- Born: November 8, 1957 (age 68) Valencia, Spain
- Occupations: Painter, Sculptor, Artist
- Notable work: Museum Peris Carbonell, Palma de Mallorca, Spain and Franciscan Museum, Roma, Italy
- Awards: Royal Order of Knights of Santa Maria de El Puig, Spain

= Peris Carbonell =

Spanish painter (born 1957)

Antonio Peris Carbonell (born 1957, Valencia) is a Spanish painter and sculptor .

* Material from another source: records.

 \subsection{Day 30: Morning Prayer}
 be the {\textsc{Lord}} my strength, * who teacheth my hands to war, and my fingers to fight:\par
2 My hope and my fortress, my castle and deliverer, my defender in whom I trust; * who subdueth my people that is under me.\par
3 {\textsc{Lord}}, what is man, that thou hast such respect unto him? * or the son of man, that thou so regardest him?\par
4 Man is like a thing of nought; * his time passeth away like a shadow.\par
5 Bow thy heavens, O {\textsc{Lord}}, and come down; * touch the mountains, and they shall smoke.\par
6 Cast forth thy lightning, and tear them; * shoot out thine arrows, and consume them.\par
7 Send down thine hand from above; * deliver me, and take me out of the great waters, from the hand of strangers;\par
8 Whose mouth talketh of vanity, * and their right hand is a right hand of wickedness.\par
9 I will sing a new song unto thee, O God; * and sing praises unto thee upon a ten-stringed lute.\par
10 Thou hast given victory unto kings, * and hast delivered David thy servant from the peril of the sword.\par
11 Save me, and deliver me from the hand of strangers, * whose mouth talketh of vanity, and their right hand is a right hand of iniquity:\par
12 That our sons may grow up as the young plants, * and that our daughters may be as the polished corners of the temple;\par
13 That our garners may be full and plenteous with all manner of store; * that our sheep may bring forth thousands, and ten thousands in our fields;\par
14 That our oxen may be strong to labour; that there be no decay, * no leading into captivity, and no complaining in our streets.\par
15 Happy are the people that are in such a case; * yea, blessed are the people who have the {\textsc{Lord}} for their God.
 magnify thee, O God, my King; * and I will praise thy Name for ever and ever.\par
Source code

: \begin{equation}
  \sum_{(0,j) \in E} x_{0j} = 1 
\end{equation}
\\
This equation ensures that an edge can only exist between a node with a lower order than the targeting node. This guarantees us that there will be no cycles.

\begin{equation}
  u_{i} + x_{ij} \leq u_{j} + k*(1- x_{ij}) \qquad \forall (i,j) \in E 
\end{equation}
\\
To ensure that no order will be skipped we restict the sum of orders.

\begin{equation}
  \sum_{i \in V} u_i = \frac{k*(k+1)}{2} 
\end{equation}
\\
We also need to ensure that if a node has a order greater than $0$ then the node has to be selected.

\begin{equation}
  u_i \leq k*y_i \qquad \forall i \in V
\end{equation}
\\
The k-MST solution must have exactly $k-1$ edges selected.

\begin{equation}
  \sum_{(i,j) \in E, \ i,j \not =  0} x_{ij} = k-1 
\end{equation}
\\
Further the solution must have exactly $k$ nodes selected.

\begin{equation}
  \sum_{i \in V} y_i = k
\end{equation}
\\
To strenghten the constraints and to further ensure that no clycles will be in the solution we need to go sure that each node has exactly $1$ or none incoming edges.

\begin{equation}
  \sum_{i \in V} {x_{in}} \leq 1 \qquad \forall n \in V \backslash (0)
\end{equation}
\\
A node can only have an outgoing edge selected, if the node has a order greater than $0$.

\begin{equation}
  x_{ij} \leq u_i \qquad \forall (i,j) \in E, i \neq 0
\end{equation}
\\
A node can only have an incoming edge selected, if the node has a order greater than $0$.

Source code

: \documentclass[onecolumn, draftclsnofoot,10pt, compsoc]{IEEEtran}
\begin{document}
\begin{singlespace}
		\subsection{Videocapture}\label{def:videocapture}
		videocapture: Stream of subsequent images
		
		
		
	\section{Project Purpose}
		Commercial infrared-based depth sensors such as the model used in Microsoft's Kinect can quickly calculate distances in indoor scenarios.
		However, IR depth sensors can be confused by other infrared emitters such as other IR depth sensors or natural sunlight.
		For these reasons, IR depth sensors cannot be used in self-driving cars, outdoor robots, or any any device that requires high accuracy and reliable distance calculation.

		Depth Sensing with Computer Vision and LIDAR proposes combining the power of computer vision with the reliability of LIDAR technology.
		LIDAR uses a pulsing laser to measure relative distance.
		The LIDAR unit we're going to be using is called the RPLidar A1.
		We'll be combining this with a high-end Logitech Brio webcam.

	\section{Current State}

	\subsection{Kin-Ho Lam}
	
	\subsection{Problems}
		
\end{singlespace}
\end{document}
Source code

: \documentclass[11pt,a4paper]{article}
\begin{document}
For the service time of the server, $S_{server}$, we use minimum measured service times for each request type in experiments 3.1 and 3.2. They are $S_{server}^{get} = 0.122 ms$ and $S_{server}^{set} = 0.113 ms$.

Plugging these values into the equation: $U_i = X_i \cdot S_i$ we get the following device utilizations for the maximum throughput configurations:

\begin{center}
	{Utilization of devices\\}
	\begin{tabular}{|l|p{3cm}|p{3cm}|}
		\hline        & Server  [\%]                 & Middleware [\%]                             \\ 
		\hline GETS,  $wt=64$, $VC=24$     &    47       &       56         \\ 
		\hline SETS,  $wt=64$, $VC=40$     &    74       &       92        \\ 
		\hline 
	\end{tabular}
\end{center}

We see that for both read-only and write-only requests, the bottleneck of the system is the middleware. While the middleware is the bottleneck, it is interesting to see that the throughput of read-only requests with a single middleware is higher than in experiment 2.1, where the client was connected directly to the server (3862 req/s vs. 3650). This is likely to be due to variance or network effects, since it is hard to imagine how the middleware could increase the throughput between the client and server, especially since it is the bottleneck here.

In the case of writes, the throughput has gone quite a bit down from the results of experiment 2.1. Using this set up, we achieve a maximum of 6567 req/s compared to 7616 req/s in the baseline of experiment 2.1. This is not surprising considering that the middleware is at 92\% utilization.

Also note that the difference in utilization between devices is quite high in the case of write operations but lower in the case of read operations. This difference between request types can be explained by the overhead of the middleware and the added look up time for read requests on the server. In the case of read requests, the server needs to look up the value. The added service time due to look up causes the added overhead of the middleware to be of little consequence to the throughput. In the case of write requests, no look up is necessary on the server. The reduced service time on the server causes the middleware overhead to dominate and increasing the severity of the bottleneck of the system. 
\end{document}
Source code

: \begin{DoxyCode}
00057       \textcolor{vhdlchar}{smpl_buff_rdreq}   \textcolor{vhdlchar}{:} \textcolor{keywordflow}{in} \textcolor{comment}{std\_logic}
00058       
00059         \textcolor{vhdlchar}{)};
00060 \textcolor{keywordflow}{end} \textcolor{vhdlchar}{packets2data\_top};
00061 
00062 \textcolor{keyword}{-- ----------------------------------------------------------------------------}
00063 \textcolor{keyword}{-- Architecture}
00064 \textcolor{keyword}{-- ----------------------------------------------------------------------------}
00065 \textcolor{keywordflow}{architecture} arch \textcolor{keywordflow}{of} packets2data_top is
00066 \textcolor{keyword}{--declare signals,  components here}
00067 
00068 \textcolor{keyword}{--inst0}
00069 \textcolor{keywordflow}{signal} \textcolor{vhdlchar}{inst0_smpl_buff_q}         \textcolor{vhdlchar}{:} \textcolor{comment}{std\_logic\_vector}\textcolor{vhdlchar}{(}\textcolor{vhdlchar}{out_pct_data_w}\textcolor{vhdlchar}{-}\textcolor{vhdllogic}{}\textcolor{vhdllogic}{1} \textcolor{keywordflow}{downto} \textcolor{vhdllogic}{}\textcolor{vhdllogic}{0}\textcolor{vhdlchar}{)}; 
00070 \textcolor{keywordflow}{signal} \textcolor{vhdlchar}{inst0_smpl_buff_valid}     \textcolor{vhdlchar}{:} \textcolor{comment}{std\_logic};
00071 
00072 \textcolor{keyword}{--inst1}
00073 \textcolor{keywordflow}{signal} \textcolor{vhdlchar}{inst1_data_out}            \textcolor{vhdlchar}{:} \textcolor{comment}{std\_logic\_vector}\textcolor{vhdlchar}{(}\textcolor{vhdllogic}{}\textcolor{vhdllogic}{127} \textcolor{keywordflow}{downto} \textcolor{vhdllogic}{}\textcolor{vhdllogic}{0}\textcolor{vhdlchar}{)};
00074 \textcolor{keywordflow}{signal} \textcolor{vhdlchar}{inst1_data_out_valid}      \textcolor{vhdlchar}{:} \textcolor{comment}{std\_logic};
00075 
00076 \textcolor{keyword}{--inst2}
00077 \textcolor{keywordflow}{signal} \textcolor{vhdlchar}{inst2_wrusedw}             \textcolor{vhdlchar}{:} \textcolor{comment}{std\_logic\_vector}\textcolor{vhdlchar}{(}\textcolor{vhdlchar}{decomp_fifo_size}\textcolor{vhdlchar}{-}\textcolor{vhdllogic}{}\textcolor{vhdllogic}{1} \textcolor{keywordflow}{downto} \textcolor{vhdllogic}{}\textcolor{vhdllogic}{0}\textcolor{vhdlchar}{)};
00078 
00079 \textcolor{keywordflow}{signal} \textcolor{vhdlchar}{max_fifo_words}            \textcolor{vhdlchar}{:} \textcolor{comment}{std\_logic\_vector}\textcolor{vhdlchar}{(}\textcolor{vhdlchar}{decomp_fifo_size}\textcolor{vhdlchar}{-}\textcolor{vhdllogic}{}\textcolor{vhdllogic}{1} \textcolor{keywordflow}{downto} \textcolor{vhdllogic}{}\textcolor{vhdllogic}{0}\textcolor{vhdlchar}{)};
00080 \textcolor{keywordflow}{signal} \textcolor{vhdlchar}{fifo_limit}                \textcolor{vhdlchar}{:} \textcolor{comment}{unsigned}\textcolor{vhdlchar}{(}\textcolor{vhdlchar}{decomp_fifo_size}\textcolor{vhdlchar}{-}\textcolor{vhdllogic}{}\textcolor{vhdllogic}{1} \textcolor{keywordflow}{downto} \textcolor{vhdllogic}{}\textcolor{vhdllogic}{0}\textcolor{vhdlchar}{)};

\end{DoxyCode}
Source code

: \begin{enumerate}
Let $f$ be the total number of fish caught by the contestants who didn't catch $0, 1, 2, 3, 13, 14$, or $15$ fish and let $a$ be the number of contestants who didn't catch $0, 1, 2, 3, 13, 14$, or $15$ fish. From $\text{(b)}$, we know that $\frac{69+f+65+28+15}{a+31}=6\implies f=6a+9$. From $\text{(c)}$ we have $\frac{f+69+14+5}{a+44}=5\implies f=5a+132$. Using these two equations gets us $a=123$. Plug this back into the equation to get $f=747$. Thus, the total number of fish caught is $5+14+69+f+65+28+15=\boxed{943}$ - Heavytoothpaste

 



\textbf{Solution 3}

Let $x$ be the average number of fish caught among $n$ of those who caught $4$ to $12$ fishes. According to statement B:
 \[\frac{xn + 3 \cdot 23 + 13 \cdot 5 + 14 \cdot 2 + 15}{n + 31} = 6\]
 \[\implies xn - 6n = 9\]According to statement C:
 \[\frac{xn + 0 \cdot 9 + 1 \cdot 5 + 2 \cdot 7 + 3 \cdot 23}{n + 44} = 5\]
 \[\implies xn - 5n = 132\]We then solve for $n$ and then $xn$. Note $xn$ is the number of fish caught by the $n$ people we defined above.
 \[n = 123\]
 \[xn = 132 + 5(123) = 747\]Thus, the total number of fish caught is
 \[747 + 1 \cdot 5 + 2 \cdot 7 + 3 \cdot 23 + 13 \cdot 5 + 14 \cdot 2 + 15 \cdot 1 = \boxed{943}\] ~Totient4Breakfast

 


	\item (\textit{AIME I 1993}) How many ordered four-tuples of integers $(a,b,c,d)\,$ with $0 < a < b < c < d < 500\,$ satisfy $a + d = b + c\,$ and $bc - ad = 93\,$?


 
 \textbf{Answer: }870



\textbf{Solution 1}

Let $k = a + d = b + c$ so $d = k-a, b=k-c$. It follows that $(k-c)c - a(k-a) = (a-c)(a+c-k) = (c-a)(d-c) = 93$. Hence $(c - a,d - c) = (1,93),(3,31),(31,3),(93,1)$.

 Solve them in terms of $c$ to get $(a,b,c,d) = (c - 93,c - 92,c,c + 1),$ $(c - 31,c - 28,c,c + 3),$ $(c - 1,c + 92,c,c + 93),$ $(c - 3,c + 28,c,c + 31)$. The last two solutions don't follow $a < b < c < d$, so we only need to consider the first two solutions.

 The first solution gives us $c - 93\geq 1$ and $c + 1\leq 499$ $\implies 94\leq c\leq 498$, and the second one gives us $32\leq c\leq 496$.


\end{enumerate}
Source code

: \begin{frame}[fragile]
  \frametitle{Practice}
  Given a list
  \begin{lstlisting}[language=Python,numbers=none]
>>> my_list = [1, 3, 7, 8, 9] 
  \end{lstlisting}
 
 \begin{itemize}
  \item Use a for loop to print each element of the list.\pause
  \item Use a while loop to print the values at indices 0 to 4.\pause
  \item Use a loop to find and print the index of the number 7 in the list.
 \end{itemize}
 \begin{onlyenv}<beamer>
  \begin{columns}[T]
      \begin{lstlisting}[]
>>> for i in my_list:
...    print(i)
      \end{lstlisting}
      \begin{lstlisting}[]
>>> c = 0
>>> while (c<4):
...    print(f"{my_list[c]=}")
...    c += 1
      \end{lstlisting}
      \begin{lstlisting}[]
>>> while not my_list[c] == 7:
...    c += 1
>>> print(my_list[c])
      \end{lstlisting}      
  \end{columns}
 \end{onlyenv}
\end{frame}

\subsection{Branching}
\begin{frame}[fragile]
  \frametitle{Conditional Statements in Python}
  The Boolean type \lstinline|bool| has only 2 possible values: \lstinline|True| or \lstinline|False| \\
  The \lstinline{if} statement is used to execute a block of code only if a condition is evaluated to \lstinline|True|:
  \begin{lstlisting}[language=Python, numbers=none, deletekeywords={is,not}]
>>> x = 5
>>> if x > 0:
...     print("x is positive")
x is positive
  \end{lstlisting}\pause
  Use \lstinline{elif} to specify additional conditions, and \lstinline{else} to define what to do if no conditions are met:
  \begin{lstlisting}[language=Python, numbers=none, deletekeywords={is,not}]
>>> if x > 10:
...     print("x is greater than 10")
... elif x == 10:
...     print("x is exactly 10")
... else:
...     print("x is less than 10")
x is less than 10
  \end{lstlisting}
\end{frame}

Peris Carbonell has made more than 60 solo exhibitions and 30 permanent exhibitions in Europe, including the Peris Carbonell Museum opened to the public in July 2012 in Palma de Mallorca, Spain. The permanent exhibition displays a collection of paintings and sculptures created by the artist since 1999. Thirty books have been published about the artist and his artwork. Peris Carbonell frequently travels to the United States of America, being especially inspired in his artworks by the urban landscapes of New York City.

== Career ==

When he was 12 years old, he painted one of his first works: La Caravana. He studied drawing at the Escuela de Artes y Oficios de Valencia (Valencia School of Arts) and, in 1976, was admitted to the San Carlos Fine Arts School, also in Valencia. After 1978, Peris Carbonell participated in several national art competitions and won a total of seven first prizes, including one for sculpture. He worked and studied art at museums in France, Italy, the Netherlands, Egypt and England. The first book about his work, Peris Carbonell, Obras 1976–1987, was published in 1988 in four languages. He starts to incorporate symbolism, graphic and calligraphic elements in the images. In April 1990, the artist and his family traveled to Rome for a semi-private audience with Pope John Paul II. Peris Carbonell presented the Pontiff an oil painting of The Face of Christ during His Passion, which was created without a model and based entirely on an expression of artist's deep "inner feeling". Peris Carbonell belongs to the long line of great Iberian artists and is the maximum exponent of the contemporary Spanish mystic expressionism.

=== Peris Carbonell Museum ===
The Peris Carbonell Museum was opened to the public in July 2012 in Palma de Mallorca, Spain. The permanent exhibition displays a collection of 100 paintings and sculptures created by the artist since 1999.

==Paintings==
Antonio Gascó (PhD in History of the Art, Professor and Academic of the Real Academia de Bellas Artes de San Fernando, Madrid, Spain and Real Academia de Bellas Artes de San Carlos, Valencia, Spain) once wrote about Peris Carbonell's artworks:

"Peris Carbonell`s paintings are characterized by a sea of colors, always changing and full of movement. They are like agitated waves moving with the wind, the light that emerges from the dawn. In Peris Carbonell`s paintings, the expressionism is mystic, warm and agitated. His cypresses paintings are like flames of candles that never extinguish; in his beaches, the sun is defeated by the strength and light of the powerful color; in his religious scenes, the pictures and forms are overcome by an imminent and supernatural strength of the holiness".